David Kee, owner of Kee’s Aquarium Pets in Shelby Township, Mich., agreed and added that LEDs are performing in reef aquariums up to the standard set by metal halides.

“Not only is the price difference between metal halides and LEDs such as Ecoxotic narrowing all the time,” Kee said. “We are having great results using blue LEDs in the 450 to 460 nanometer range.”

There are different technical aspects of LEDs—as opposed to metal halides—that contribute to their energy efficiency. One example of the difference between the two types of lighting has to do with optics.

“With both our Double Bright and Reef Capable lines of LEDs, the optics are very important,” said Sean Raines, product manager for aquatic equipment for Tetra and Marineland, both a part of United Pet Group in Blacksburg, Va. “They help the LEDs that are housed underneath them to penetrate the water column deeper, driving the light to the bottom of the tank.”

This penetration, as well as the “shimmer effect” that reef hobbyists look for, can now be found in LEDs.

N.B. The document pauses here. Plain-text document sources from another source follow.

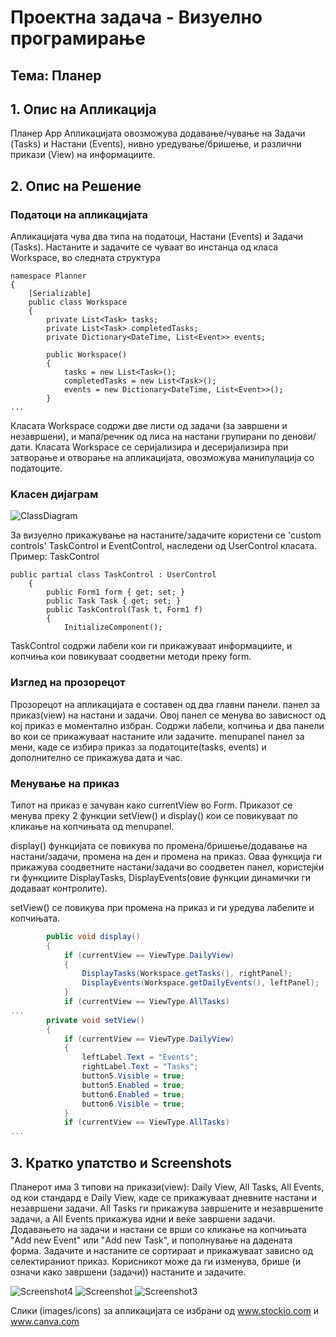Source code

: # Проектна задача - Визуелно програмирање
## Тема: Планер

## 1. Опис на Апликација
Планер App
Апликацијата овозможува додавање/чување на Задачи (Tasks) и Настани (Events), нивно уредување/бришење, и различни прикази (View) на информациите.
## 2. Опис на Решение
### Податоци на апликацијата
Апликацијата чува два типа на податоци, Настани (Events) и Задачи (Tasks).
Настаните и задачите се чуваат во инстанца од класа Workspace, во следната структура
```
namespace Planner
{
    [Serializable]
    public class Workspace
    {
        private List<Task> tasks;
        private List<Task> completedTasks;
        private Dictionary<DateTime, List<Event>> events;
        
        public Workspace()
        {
            tasks = new List<Task>();
            completedTasks = new List<Task>();
            events = new Dictionary<DateTime, List<Event>>();
        }
...
```
Класата Workspace содржи две листи од задачи (за завршени и незавршени), и мапа/речник од лиса на настани групирани по денови/дати. 
Класата Workspace се серијализира и десеријализира при затворање и отворање на апликацијата, овозможува манипулација со податоците.
### Kласен дијаграм
![ClassDiagram](https://user-images.githubusercontent.com/82380946/121821143-59950b00-cc97-11eb-9900-ebc000c723ba.png)

За визуелно прикажување на настаните/задачите користени се 'custom controls' TaskControl и EventControl, наследени од UserControl класата.
Пример: TaskControl
```
public partial class TaskControl : UserControl
    {
        public Form1 form { get; set; }
        public Task Task { get; set; }
        public TaskControl(Task t, Form1 f)
        {
            InitializeComponent();
```
TaskControl содржи лабели кои ги прикажуваат информациите, и копчиња кои повикуваат соодветни методи преку form.
### Изглед на прозорецот
Прозорецот на апликацијата е составен од два главни панели.
панел за приказ(view) на настани и задачи. Овој панел се менува во зависност од кој приказ е моментално избран.
Содржи лабели, копчиња и два панели во кои се прикажуваат настаните или задачите.
menupanel панел за мени, каде се избира приказ за податоците(tasks, events) и дополнително се прикажува дата и час.
### Менување на приказ
Типот на приказ е зачуван како currentView во Form.
Приказот се менува преку 2 функции setView() и display() кои се повикуваат по кликање на копчињата од menupanel.

display() функцијата се повикува по промена/бришење/додавање на настани/задачи, промена на ден и промена на приказ.
Оваа функција ги прикажува соодветните настани/задачи во соодветен панел, користејќи ги функциите DisplayTasks, DisplayEvents(овие функции динамички ги додаваат контролите).

setView() се повикува при промена на приказ и ги уредува лабелите и копчињата.
```c#
        public void display()
        {
            if (currentView == ViewType.DailyView)
            {
                DisplayTasks(Workspace.getTasks(), rightPanel);
                DisplayEvents(Workspace.getDailyEvents(), leftPanel);
            }
            if (currentView == ViewType.AllTasks)
...
        private void setView()
        {
            if (currentView == ViewType.DailyView)
            {
                leftLabel.Text = "Events";
                rightLabel.Text = "Tasks";
                button5.Visible = true;
                button5.Enabled = true;
                button6.Enabled = true;
                button6.Visible = true;
            }
            if (currentView == ViewType.AllTasks)
...
```
## 3. Кратко упатство и Screenshots
Планерот има 3 типови на прикази(view): Daily View, All Tasks, All Events, од кои стандард е Daily View, каде се прикажуваат дневните настани и незавршени задачи.
All Tasks ги прикажува завршените и незавршените задачи, а All Events прикажува идни и веќе завршени задачи.
Додавањето на задачи и настани се врши со кликање на копчињата "Add new Event" или "Add new Task", и пополнување на дадената форма.
Задачите и настаните се сортираат и прикажуваат зависно од селектираниот приказ. Корисникот може да ги изменува, брише (и означи како завршени (задачи)) настаните и задачите.

![Screenshot4](https://user-images.githubusercontent.com/82380946/121821159-834e3200-cc97-11eb-9489-ff95c6104a1d.png)
![Screenshot](https://user-images.githubusercontent.com/82380946/121821181-ac6ec280-cc97-11eb-86d8-b62fe30ecf94.png)
![Screenshot3](https://user-images.githubusercontent.com/82380946/121821185-b5f82a80-cc97-11eb-8ec4-f1dc64069a1f.png)


Слики (images/icons) за апликацијата се избрани од www.stockio.com и www.canva.com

Another advantage of LEDs over metal halides is that dimming LEDs is not a problem, and it is very simple to make fixtures with whatever color temperature turns out to be the best.

“RGB technology—having red, green and blue in a single dimmable LED using pulse width modulation—is going to be very important,” Ecoxotic’s Eigenbrode stated.

Finally, LED intensity is relatively easy to ramp up, though there are costs to efficiency in doing so.

“There are many different types of LED emitters, ranging from 0.5 to 2 or 3 watts.” Schack said. “As you ramp up wattage, the efficiencies go down, but intensity and heat go up.”

As with most technical problems, it always comes down to trade-offs.

“Just as Europeans pay much more for gasoline than we do here in the U.S., so it is with electricity and other energy costs,” Stopnicki said. “Eheim is a German company, and we are very concerned about all aspects of being ‘green’.”